(Stored data)
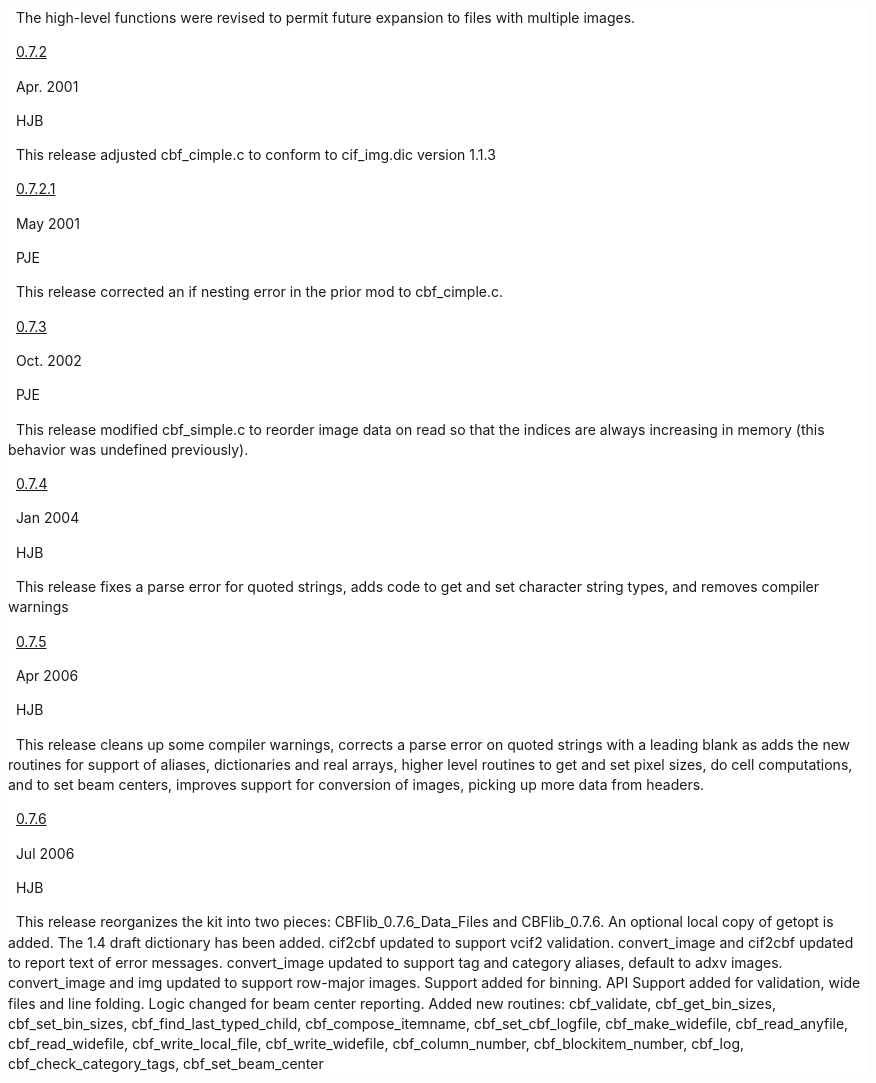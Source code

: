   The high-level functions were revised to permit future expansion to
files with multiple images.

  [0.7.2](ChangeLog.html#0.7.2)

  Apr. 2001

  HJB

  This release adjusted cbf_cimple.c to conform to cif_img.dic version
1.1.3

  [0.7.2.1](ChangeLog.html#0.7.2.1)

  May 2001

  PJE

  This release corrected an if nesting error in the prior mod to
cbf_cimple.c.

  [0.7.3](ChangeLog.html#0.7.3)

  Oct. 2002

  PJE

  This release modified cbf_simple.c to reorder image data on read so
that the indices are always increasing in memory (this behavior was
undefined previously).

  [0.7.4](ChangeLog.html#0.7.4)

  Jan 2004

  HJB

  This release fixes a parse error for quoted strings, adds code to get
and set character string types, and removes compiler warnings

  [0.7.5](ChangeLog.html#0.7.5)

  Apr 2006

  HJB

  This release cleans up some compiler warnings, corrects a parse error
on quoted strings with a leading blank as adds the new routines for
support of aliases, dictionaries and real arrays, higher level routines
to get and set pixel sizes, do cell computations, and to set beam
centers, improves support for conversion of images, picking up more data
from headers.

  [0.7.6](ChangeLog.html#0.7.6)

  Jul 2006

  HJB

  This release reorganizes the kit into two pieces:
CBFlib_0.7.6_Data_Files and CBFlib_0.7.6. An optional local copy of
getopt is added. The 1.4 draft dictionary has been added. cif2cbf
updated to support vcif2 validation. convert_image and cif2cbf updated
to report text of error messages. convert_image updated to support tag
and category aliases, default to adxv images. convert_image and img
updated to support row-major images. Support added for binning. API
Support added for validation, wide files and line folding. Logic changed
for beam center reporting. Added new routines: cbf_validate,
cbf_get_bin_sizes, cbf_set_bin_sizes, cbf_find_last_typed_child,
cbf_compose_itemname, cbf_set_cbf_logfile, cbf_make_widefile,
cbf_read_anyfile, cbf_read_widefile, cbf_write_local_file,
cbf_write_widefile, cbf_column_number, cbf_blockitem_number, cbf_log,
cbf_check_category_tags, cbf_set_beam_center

...

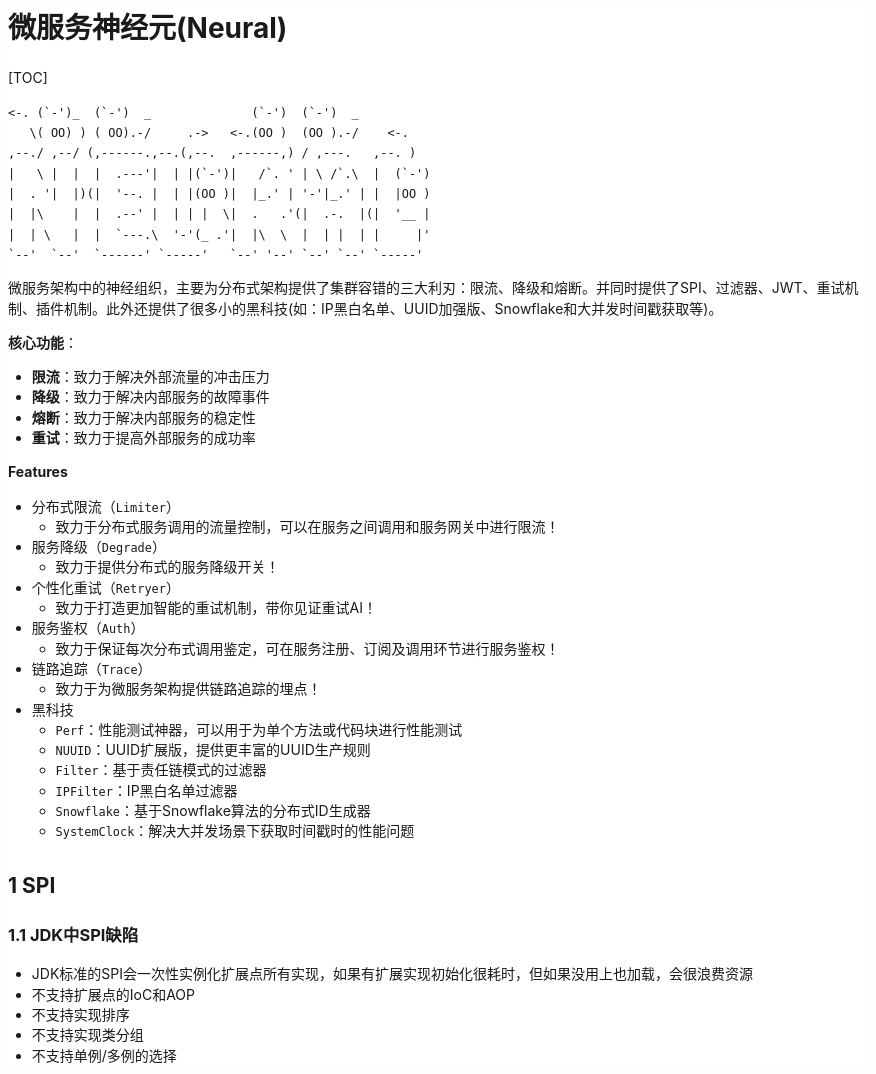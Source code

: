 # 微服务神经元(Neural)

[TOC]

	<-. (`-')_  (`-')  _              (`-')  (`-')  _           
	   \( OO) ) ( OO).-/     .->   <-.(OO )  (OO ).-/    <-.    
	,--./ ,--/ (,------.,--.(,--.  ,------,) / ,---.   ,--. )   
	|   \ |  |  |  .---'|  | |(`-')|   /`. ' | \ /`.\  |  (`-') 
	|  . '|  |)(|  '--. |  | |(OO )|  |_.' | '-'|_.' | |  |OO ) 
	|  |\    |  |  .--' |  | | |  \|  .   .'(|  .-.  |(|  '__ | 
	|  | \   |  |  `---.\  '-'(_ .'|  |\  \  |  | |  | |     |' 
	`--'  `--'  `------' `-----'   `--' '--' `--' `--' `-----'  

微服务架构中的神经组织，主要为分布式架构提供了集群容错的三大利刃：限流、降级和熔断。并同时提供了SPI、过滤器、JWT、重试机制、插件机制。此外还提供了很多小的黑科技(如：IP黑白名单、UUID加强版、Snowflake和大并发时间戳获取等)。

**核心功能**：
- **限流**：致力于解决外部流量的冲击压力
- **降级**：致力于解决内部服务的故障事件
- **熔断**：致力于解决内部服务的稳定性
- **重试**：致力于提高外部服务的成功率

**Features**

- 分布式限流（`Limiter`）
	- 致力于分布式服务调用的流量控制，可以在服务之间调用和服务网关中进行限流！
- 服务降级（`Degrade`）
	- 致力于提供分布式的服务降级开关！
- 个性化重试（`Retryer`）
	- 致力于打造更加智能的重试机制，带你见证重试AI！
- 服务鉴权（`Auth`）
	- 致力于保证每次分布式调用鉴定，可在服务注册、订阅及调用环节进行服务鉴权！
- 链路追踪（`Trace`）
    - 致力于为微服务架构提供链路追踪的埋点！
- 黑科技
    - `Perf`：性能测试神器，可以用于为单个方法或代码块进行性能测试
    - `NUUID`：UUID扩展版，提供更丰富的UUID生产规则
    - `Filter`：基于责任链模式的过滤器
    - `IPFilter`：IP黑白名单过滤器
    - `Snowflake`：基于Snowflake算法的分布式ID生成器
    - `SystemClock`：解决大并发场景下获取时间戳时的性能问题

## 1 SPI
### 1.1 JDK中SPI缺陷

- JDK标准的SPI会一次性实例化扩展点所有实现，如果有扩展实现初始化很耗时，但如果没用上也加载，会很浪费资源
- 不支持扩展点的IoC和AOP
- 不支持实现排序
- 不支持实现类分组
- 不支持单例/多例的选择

Assignment: Retype only the stretch of lines above starting at the one with "on quoted strings" and stopping at the one with "Support added for validation, wide", exactly as written, with both kept.

Answer space:
on quoted strings with a leading blank as adds the new routines for
support of aliases, dictionaries and real arrays, higher level routines
to get and set pixel sizes, do cell computations, and to set beam
centers, improves support for conversion of images, picking up more data
from headers.

  [0.7.6](ChangeLog.html#0.7.6)

  Jul 2006

  HJB

  This release reorganizes the kit into two pieces:
CBFlib_0.7.6_Data_Files and CBFlib_0.7.6. An optional local copy of
getopt is added. The 1.4 draft dictionary has been added. cif2cbf
updated to support vcif2 validation. convert_image and cif2cbf updated
to report text of error messages. convert_image updated to support tag
and category aliases, default to adxv images. convert_image and img
updated to support row-major images. Support added for binning. API
Support added for validation, wide files and line folding. Logic changed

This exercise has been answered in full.